§ Saved entries
════
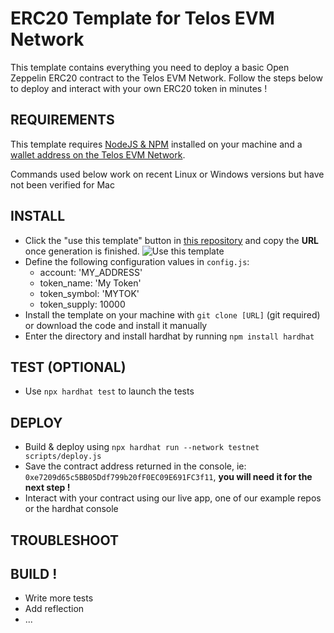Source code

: # ERC20 Template for Telos EVM Network

This template contains everything you need to deploy a basic Open Zeppelin ERC20 contract to the Telos EVM Network. Follow the steps below to deploy and interact with your own ERC20 token in minutes ! 

## REQUIREMENTS

This template requires [NodeJS & NPM](https://docs.npmjs.com/downloading-and-installing-node-js-and-npm) installed on your machine and a [wallet address on the Telos EVM Network](https://www.telos.net?#getting-started).

Commands used below work on recent Linux or Windows versions but have not been verified for Mac

## INSTALL
- Click the "use this template" button in [this repository](https://github.com/telosnetwork/erc20-template) and copy the **URL** once generation is finished.
![Use this template](https://i.imgur.com/6TB0NaE.jpg)
- Define the following configuration values in `config.js`:
    - account: 'MY_ADDRESS'
    - token_name: 'My Token'
    - token_symbol: 'MYTOK'
    - token_supply: 10000
- Install the template on your machine with `git clone [URL]` (git required) or download the code and install it manually
- Enter the directory and install hardhat by running `npm install hardhat`

## TEST (OPTIONAL)
- Use `npx hardhat test` to launch the tests

## DEPLOY
- Build & deploy using `npx hardhat run --network testnet scripts/deploy.js`
- Save the contract address returned in the console, ie: `0xe7209d65c5BB05Ddf799b20fF0EC09E691FC3f11`, **you will need it for the next step !**
- Interact with your contract using our live app, one of our example repos or the hardhat console

## TROUBLESHOOT

## BUILD !
- Write more tests
- Add reflection
- ...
════
§ Problem to work on
Every line above in which the word "below" occurs is to be copied.

§ Response to this exercise
This template contains everything you need to deploy a basic Open Zeppelin ERC20 contract to the Telos EVM Network. Follow the steps below to deploy and interact with your own ERC20 token in minutes ! 
Commands used below work on recent Linux or Windows versions but have not been verified for Mac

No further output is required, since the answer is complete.